** WHAT TO PRODUCE **
Go through the material line by line. Say how many lines contain the word "mycodelog", and give nothing more.

(STUDY MATERIAL)

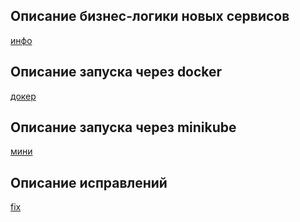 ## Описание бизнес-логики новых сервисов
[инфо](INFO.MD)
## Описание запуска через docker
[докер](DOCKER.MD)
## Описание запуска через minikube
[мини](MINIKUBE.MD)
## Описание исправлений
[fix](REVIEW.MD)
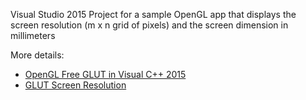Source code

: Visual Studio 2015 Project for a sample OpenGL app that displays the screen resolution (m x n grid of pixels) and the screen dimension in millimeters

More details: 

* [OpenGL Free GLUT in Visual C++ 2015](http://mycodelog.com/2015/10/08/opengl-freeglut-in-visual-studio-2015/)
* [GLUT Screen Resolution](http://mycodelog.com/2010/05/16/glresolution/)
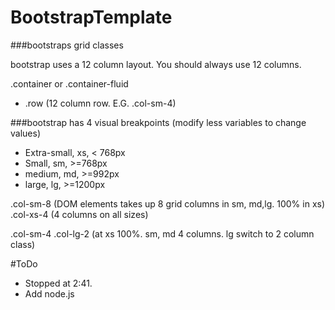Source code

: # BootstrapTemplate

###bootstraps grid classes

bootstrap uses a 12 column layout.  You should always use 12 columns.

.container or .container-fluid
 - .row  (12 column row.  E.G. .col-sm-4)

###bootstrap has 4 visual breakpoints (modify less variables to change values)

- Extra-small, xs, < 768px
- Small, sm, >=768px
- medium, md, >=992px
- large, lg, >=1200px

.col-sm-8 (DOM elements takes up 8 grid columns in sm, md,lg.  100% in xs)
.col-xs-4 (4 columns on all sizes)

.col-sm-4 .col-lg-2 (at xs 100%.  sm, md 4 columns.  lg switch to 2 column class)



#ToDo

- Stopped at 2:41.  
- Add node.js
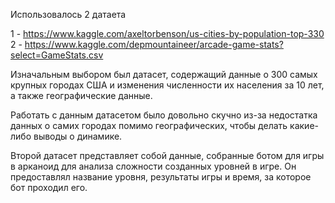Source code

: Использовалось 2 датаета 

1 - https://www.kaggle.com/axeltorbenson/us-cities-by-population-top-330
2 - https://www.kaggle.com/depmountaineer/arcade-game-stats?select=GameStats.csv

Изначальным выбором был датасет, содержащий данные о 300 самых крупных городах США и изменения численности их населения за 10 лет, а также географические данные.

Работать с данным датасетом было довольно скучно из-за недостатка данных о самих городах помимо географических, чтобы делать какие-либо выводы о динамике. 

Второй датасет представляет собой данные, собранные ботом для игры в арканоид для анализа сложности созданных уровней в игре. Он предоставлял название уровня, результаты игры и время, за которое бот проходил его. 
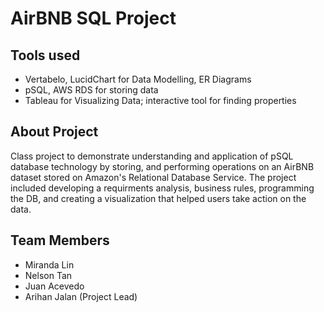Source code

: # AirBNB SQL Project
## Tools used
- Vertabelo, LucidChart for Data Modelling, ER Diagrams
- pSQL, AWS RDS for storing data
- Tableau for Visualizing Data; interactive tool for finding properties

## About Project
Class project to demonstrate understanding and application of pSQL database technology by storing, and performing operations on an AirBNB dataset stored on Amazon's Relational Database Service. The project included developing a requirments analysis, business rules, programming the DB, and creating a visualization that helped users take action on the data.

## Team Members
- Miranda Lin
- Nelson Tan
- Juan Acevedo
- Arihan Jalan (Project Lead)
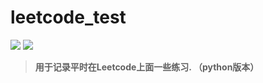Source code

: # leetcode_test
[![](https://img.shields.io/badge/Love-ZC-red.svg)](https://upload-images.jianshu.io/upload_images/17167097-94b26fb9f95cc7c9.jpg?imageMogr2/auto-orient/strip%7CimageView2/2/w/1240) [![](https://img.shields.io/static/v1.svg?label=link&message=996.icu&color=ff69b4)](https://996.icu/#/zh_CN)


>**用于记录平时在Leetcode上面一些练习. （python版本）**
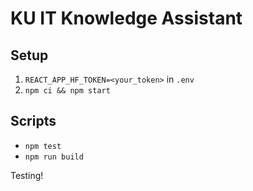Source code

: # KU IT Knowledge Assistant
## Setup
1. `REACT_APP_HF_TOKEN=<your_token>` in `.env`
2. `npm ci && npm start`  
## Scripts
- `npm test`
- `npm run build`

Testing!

(End STUDY MATERIAL)

** RESULT FOR THIS TASK **
2